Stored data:
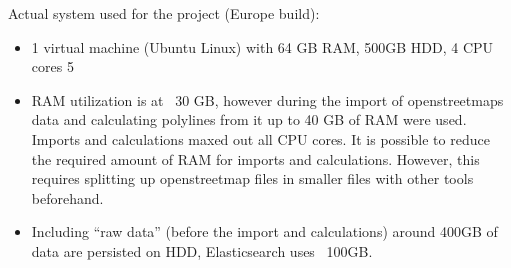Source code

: Actual system used for the project (Europe build):
\begin{itemize}
\item 1 virtual machine (Ubuntu Linux) with 64 GB RAM, 500GB HDD, 4 CPU cores
5
\item RAM utilization is at ~30 GB, however during the import of openstreetmaps data and calculating polylines from it up to 40 GB of RAM were used. Imports and calculations maxed out all CPU cores. It is possible to reduce the required amount of RAM for imports and calculations. However, this requires splitting up openstreetmap files in smaller files with other tools beforehand.
\item Including “raw data” (before the import and calculations) around 400GB of data are persisted on HDD, Elasticsearch uses ~100GB.
\end{itemize}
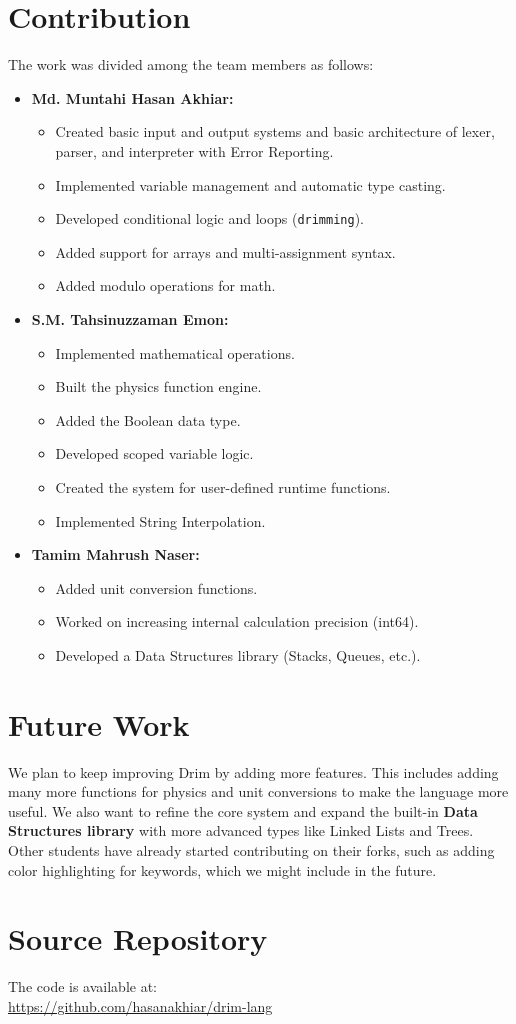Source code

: \documentclass[12pt, a4paper]{article}
\begin{document}
\section{Contribution}
The work was divided among the team members as follows:
\begin{itemize}
    \item \textbf{Md. Muntahi Hasan Akhiar:}
    \begin{itemize}
        \item Created basic input and output systems and basic architecture of lexer, parser, and interpreter with Error Reporting.
        \item Implemented variable management and automatic type casting.
        \item Developed conditional logic and loops (\texttt{drimming}).
        \item Added support for arrays and multi-assignment syntax.
        \item Added modulo operations for math.
    \end{itemize}
    \item \textbf{S.M. Tahsinuzzaman Emon:}
    \begin{itemize}
        \item Implemented mathematical operations.
        \item Built the physics function engine.
        \item Added the Boolean data type.
        \item Developed scoped variable logic.
        \item Created the system for user-defined runtime functions.
        \item Implemented String Interpolation.
    \end{itemize}
    \item \textbf{Tamim Mahrush Naser:}
    \begin{itemize}
        \item Added unit conversion functions.
        \item Worked on increasing internal calculation precision (int64).
        \item Developed a Data Structures library (Stacks, Queues, etc.).
    \end{itemize}
\end{itemize}

\vspace{1cm}

\section{Future Work}
We plan to keep improving Drim by adding more features. This includes adding many more functions for physics and unit conversions to make the language more useful. We also want to refine the core system and expand the built-in \textbf{Data Structures library} with more advanced types like Linked Lists and Trees. Other students have already started contributing on their forks, such as adding color highlighting for keywords, which we might include in the future.

\vspace{1cm}

\section{Source Repository}
The code is available at: \\
\url{https://github.com/hasanakhiar/drim-lang}
\end{document}
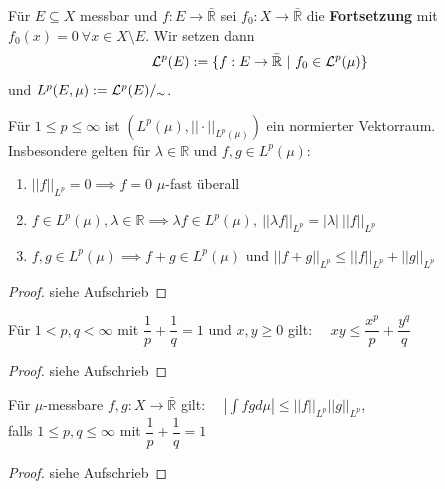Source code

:   \begin{definition}
    Für $E \subseteq X$ messbar und $f: E \to \bar{\mathbb{R}}$ sei $f_0: X\to \bar{\mathbb{R}}$ die \textbf{Fortsetzung} mit $f_0(x)=0 \ \forall x \in X \setminus E$. Wir setzen dann
    \begin{align*}
      \mathcal{L}^p(E) := \{f:E \to \bar{\mathbb{R}} \ | \ f_0 \in \mathcal{L}^p(\mu)\}
    \end{align*}
    und $L^p(E,\mu) := \mathcal{L}^p(E)/_{\sim}$.
  \end{definition}

  \begin{proposition}
    Für $1 \leq p \leq \infty$ ist $(L^p(\mu), ||\cdot||_{L^p(\mu)})$ ein normierter Vektorraum. Insbesondere gelten für $\lambda \in \mathbb{R}$ und $f,g \in L^p(\mu)$:
    \begin{enumerate}
      \item $||f||_{L^p} = 0 \implies f = 0$ $\mu$-fast überall
      \item $f \in L^p(\mu), \lambda \in \mathbb{R} \implies \lambda f \in L^p(\mu), \ ||\lambda f||_{L^p} = |\lambda| \ ||f||_{L^p}$
      \item $f,g \in L^p(\mu) \implies f+g \in L^p(\mu)$ und $||f+g||_{L^p} \leq ||f||_{L^p} + ||g||_{L^p}$
    \end{enumerate}
  \end{proposition}

  \begin{proof}
    siehe Aufschrieb
  \end{proof}

  \begin{lemma}
    Für $1 < p,q < \infty$ mit $\dfrac{1}{p} + \dfrac{1}{q} = 1$ und $x,y \geq 0$ gilt: \ \ $xy \leq \dfrac{x^p}{p} + \dfrac{y^q}{q}$
  \end{lemma}

  \begin{proof}
    siehe Aufschrieb
  \end{proof}

  \newpage
  \begin{theorem}
    Für $\mu$-messbare $f,g: X \to \bar{\mathbb{R}}$ gilt: \ \ $|\int fg d\mu| \leq ||f||_{L^p} ||g||_{L^p}$,\\
    falls $1 \leq p,q \leq \infty$ mit $\dfrac{1}{p} + \dfrac{1}{q} = 1$
  \end{theorem}

  \begin{proof}
    siehe Aufschrieb
  \end{proof}

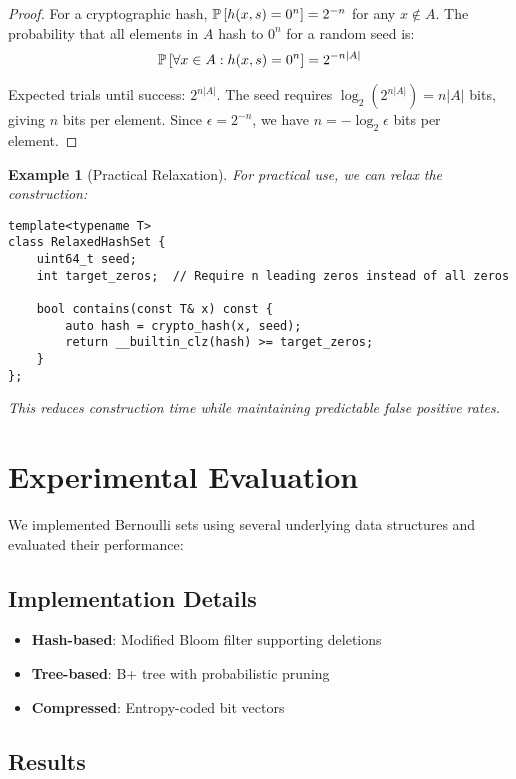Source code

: \documentclass[11pt,final,hidelinks]{article}
\newtheorem{example}[theorem]{Example}
\begin{document}
\begin{proof}
For a cryptographic hash, $\mathbb{P}\left[h(x,s) = 0^n\right] = 2^{-n}$ for any $x \notin A$. The probability that all elements in $A$ hash to $0^n$ for a random seed is:
\begin{equation}
\mathbb{P}\left[\forall x \in A: h(x,s) = 0^n\right] = 2^{-n|A|}
\end{equation}

Expected trials until success: $2^{n|A|}$. The seed requires $\log_2(2^{n|A|}) = n|A|$ bits, giving $n$ bits per element. Since $\epsilon = 2^{-n}$, we have $n = -\log_2 \epsilon$ bits per element.
\end{proof}

\begin{example}[Practical Relaxation]
For practical use, we can relax the construction:
\begin{verbatim}
template<typename T>
class RelaxedHashSet {
    uint64_t seed;
    int target_zeros;  // Require n leading zeros instead of all zeros
    
    bool contains(const T& x) const {
        auto hash = crypto_hash(x, seed);
        return __builtin_clz(hash) >= target_zeros;
    }
};
\end{verbatim}
This reduces construction time while maintaining predictable false positive rates.
\end{example}

\section{Experimental Evaluation}

We implemented Bernoulli sets using several underlying data structures and evaluated their performance:

\subsection{Implementation Details}

\begin{itemize}
    \item \textbf{Hash-based}: Modified Bloom filter supporting deletions
    \item \textbf{Tree-based}: B+ tree with probabilistic pruning
    \item \textbf{Compressed}: Entropy-coded bit vectors
\end{itemize}

\subsection{Results}
\end{document}
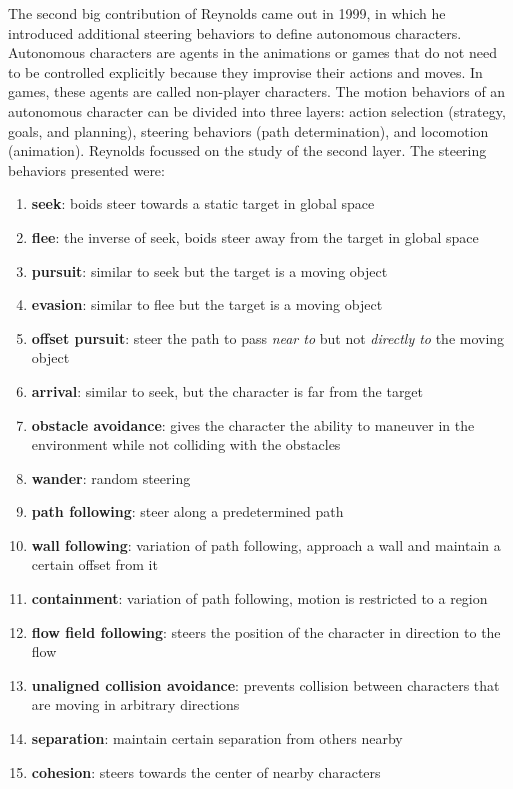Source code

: The second big contribution of Reynolds came out in 1999\cite{craigSteeringBehaviors}, in which he introduced additional steering behaviors to define autonomous characters. Autonomous characters are agents in the animations or games that do not need to be controlled explicitly because they improvise their actions and moves. In games, these agents are called non-player characters. The motion behaviors of an autonomous character can be divided into three layers: action selection (strategy, goals, and planning), steering behaviors (path determination), and locomotion (animation). Reynolds focussed on the study of the second layer. The steering behaviors presented were:
\begin{enumerate}
\item \textbf{seek}: boids steer towards a static target in global space
\item \textbf{flee}: the inverse of seek, boids steer away from the target in global space
\item \textbf{pursuit}: similar to seek but the target is a moving object
\item \textbf{evasion}: similar to flee but the target is a moving object
\item \textbf{offset pursuit}: steer the path to pass \textit{near to} but not \textit{directly to} the moving object
\item \textbf{arrival}: similar to seek, but the character is far from the target
\item \textbf{obstacle avoidance}: gives the character the ability to maneuver in the environment while not colliding with the obstacles 
\item \textbf{wander}: random steering
\item \textbf{path following}: steer along a predetermined path
\item \textbf{wall following}: variation of path following, approach a wall and maintain a certain offset from it
\item \textbf{containment}: variation of path following, motion is restricted to a region
\item \textbf{flow field following}: steers the position of the character in direction to the flow
\item \textbf{unaligned collision avoidance}: prevents collision between characters that are moving in arbitrary directions
\item \textbf{separation}: maintain certain separation from others nearby
\item \textbf{cohesion}: steers towards the center of nearby characters

\end{enumerate}
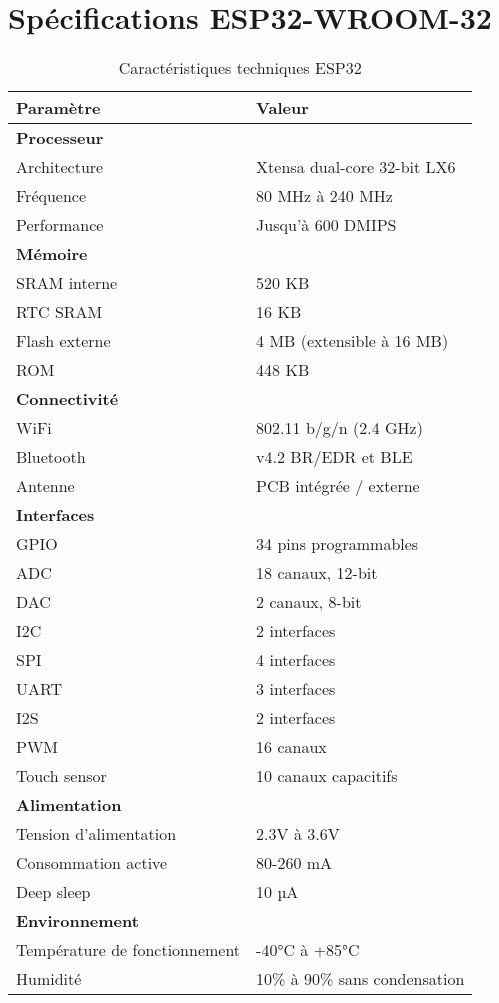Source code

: 
\section{Spécifications ESP32-WROOM-32}

\begin{table}[h]
\centering
\caption{Caractéristiques techniques ESP32}
\begin{tabular}{ll}
\toprule
\textbf{Paramètre} & \textbf{Valeur} \\
\midrule
\multicolumn{2}{l}{\textbf{Processeur}} \\
Architecture & Xtensa dual-core 32-bit LX6 \\
Fréquence & 80 MHz à 240 MHz \\
Performance & Jusqu'à 600 DMIPS \\
\midrule
\multicolumn{2}{l}{\textbf{Mémoire}} \\
SRAM interne & 520 KB \\
RTC SRAM & 16 KB \\
Flash externe & 4 MB (extensible à 16 MB) \\
ROM & 448 KB \\
\midrule
\multicolumn{2}{l}{\textbf{Connectivité}} \\
WiFi & 802.11 b/g/n (2.4 GHz) \\
Bluetooth & v4.2 BR/EDR et BLE \\
Antenne & PCB intégrée / externe \\
\midrule
\multicolumn{2}{l}{\textbf{Interfaces}} \\
GPIO & 34 pins programmables \\
ADC & 18 canaux, 12-bit \\
DAC & 2 canaux, 8-bit \\
I2C & 2 interfaces \\
SPI & 4 interfaces \\
UART & 3 interfaces \\
I2S & 2 interfaces \\
PWM & 16 canaux \\
Touch sensor & 10 canaux capacitifs \\
\midrule
\multicolumn{2}{l}{\textbf{Alimentation}} \\
Tension d'alimentation & 2.3V à 3.6V \\
Consommation active & 80-260 mA \\
Deep sleep & 10 µA \\
\midrule
\multicolumn{2}{l}{\textbf{Environnement}} \\
Température de fonctionnement & -40°C à +85°C \\
Humidité & 10\% à 90\% sans condensation \\
\bottomrule
\end{tabular}
\end{table}

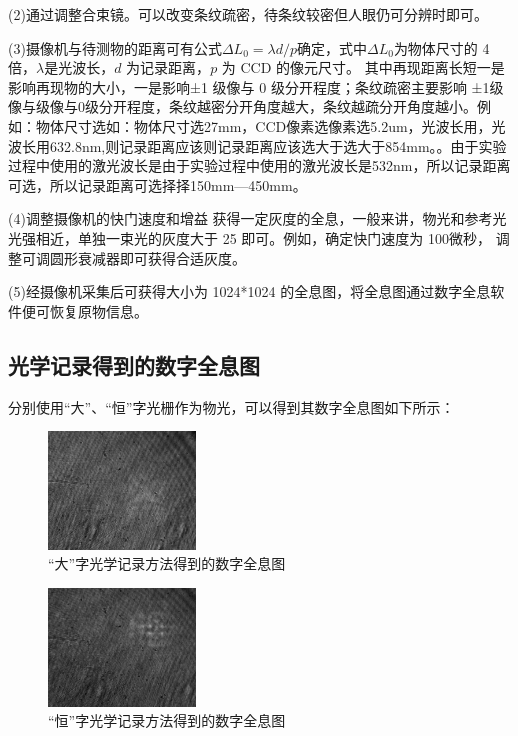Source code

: \documentclass[10pt,a4paper,twocolumn,twoside,UTF8]{ctexart}
\begin{document}
		(2)通过调整合束镜。可以改变条纹疏密，待条纹较密但人眼仍可分辨时即可。

		(3)摄像机与待测物的距离可有公式$\Delta L_0=\lambda d/p$确定，式中$\Delta L_0$为物体尺寸的 4 倍，$\lambda$是光波长，$d$ 为记录距离，$p$ 为 CCD 的像元尺寸。 其中再现距离长短一是影响再现物的大小，一是影响±1 级像与 0 级分开程度；条纹疏密主要影响	±1级像与级像与0级分开程度，条纹越密分开角度越大，条纹越疏分开角度越小。例如：物体尺寸选如：物体尺寸选27mm，CCD像素选像素选5.2um，光波长用，光波长用632.8nm,则记录距离应该则记录距离应该选大于选大于854mm。。由于实验过程中使用的激光波长是由于实验过程中使用的激光波长是532nm，所以记录距离可选，所以记录距离可选择择150mm—450mm。

		(4)调整摄像机的快门速度和增益 获得一定灰度的全息，一般来讲，物光和参考光光强相近，单独一束光的灰度大于 25 即可。例如，确定快门速度为 100微秒， 调整可调圆形衰减器即可获得合适灰度。
		
		(5)经摄像机采集后可获得大小为 1024*1024 的全息图，将全息图通过数字全息软件便可恢复原物信息。

		\subsection{光学记录得到的数字全息图}

		分别使用“大”、“恒”字光栅作为物光，可以得到其数字全息图如下所示：

		\begin{figure}[H]
			\centering
			\includegraphics[width=0.35\textwidth]{img//2.5.3.jpg}
			\caption{“大”字光学记录方法得到的数字全息图}
			\label{holo2}
		\end{figure}
		\begin{figure}[H]
			\centering
			\includegraphics[width=0.35\textwidth]{img//2.4.7.jpg}
			\caption{“恒”字光学记录方法得到的数字全息图}
			\label{holo3}
		\end{figure}
\end{document}
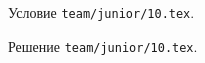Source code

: \problem{}
Условие \texttt{team/junior/10.tex}.

\solution Решение \texttt{team/junior/10.tex}.
\endproblem
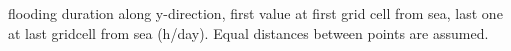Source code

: flooding duration along y-\/direction, first value at first grid cell from sea, last one at last gridcell from sea (h/day). Equal distances between points are assumed. 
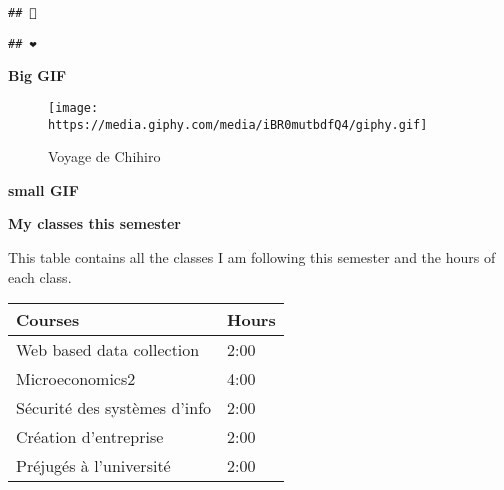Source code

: \documentclass[]{article}
\begin{document}
\begin{verbatim}
## 💎
\end{verbatim}

\begin{verbatim}
## ❤️
\end{verbatim}

\textbf{Big GIF}

\begin{figure}
\centering
\texttt{[image: https://media.giphy.com/media/iBR0mutbdfQ4/giphy.gif]}
\caption{Voyage de Chihiro}
\end{figure}

\textbf{small GIF}

\textbf{My classes this semester}

This table contains all the classes I am following this semester and the
hours of each class.

\begin{longtable}[]{@{}ll@{}}
\toprule
\begin{minipage}[b]{0.22\columnwidth}\raggedright\strut
Courses\strut
\end{minipage} & \begin{minipage}[b]{0.22\columnwidth}\raggedright\strut
Hours\strut
\end{minipage}\tabularnewline
\midrule
\endhead
\begin{minipage}[t]{0.22\columnwidth}\raggedright\strut
Web based data collection\strut
\end{minipage} & \begin{minipage}[t]{0.22\columnwidth}\raggedright\strut
2:00\strut
\end{minipage}\tabularnewline
\begin{minipage}[t]{0.22\columnwidth}\raggedright\strut
Microeconomics2\strut
\end{minipage} & \begin{minipage}[t]{0.22\columnwidth}\raggedright\strut
4:00\strut
\end{minipage}\tabularnewline
\begin{minipage}[t]{0.22\columnwidth}\raggedright\strut
Sécurité des systèmes d'info\strut
\end{minipage} & \begin{minipage}[t]{0.22\columnwidth}\raggedright\strut
2:00\strut
\end{minipage}\tabularnewline
\begin{minipage}[t]{0.22\columnwidth}\raggedright\strut
Création d'entreprise\strut
\end{minipage} & \begin{minipage}[t]{0.22\columnwidth}\raggedright\strut
2:00\strut
\end{minipage}\tabularnewline
\begin{minipage}[t]{0.22\columnwidth}\raggedright\strut
Préjugés à l'université\strut
\end{minipage} & \begin{minipage}[t]{0.22\columnwidth}\raggedright\strut
2:00\strut
\end{minipage}\tabularnewline
\bottomrule
\end{longtable}
\end{document}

◆ **DIRECTIONS**:
From the records above, pull out every line containing the word "divided".

◆ **EXERCISE RESPONSE**:
The work was divided among the team members as follows:
: The second big contribution of Reynolds came out in 1999\cite{craigSteeringBehaviors}, in which he introduced additional steering behaviors to define autonomous characters. Autonomous characters are agents in the animations or games that do not need to be controlled explicitly because they improvise their actions and moves. In games, these agents are called non-player characters. The motion behaviors of an autonomous character can be divided into three layers: action selection (strategy, goals, and planning), steering behaviors (path determination), and locomotion (animation). Reynolds focussed on the study of the second layer. The steering behaviors presented were:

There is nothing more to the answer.